[Opening Exercise data section]

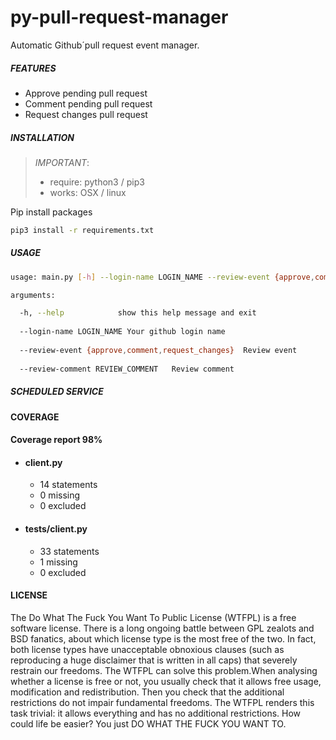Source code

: # py-pull-request-manager

Automatic Github&acute;pull request event manager.

##### FEATURES

- Approve pending pull request
- Comment pending pull request
- Request changes pull request

##### INSTALLATION
    
> *IMPORTANT*:
> * require: python3 / pip3  
> * works: OSX / linux

Pip install packages

```bash
pip3 install -r requirements.txt
```

#####  USAGE

```bash
usage: main.py [-h] --login-name LOGIN_NAME --review-event {approve,comment,request_changes} --review-comment REVIEW_COMMENT

arguments:

  -h, --help            show this help message and exit
  
  --login-name LOGIN_NAME Your github login name
  
  --review-event {approve,comment,request_changes}  Review event
  
  --review-comment REVIEW_COMMENT   Review comment
```

##### SCHEDULED SERVICE


#### COVERAGE

#### Coverage report 98%

* #### client.py
  * 14 statements
  * 0 missing
  * 0 excluded
  
* #### tests/client.py
  * 33 statements
  * 1 missing
  * 0 excluded

#### LICENSE 

The Do What The Fuck You Want To Public License (WTFPL) is a free software license. There is a long ongoing battle between GPL zealots and BSD fanatics, about which license type is the most free of the two. In fact, both license types have unacceptable obnoxious clauses (such as reproducing a huge disclaimer that is written in all caps) that severely restrain our freedoms. The WTFPL can solve this problem.When analysing whether a license is free or not, you usually check that it allows free usage, modification and redistribution. Then you check that the additional restrictions do not impair fundamental freedoms. The WTFPL renders this task trivial: it allows everything and has no additional restrictions. How could life be easier? You just DO WHAT THE FUCK YOU WANT TO.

[Closing Exercise data section]

■ Exercise objective
Report the number of lines above containing the word "review", with no other text.

■ Answer box
3